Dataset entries
__________________________________________________
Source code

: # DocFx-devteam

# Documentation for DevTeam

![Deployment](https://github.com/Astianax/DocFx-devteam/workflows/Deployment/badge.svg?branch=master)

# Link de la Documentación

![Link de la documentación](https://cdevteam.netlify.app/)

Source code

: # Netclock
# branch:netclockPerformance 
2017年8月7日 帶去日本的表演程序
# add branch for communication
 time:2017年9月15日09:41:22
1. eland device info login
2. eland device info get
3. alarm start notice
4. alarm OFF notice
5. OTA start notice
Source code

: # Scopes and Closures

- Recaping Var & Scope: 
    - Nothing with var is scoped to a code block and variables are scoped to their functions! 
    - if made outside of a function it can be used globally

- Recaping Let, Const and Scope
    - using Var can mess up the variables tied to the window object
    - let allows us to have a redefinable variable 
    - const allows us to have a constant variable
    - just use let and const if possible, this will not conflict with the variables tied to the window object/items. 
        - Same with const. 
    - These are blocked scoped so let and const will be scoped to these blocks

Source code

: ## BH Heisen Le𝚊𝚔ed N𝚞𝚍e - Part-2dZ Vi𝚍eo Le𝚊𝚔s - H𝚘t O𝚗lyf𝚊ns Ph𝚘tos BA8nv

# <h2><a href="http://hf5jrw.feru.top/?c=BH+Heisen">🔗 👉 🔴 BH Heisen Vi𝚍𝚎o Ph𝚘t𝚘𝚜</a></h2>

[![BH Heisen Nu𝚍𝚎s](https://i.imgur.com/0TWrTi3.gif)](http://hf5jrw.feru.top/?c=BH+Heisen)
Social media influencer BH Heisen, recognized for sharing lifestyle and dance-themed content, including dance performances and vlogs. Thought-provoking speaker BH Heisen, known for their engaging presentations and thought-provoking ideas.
__________________________________________________
Exercise objective: Lines holding the word "info" in the entries above are the ones to pull out. Copy them all.

Reply to the task:
1. eland device info login
2. eland device info get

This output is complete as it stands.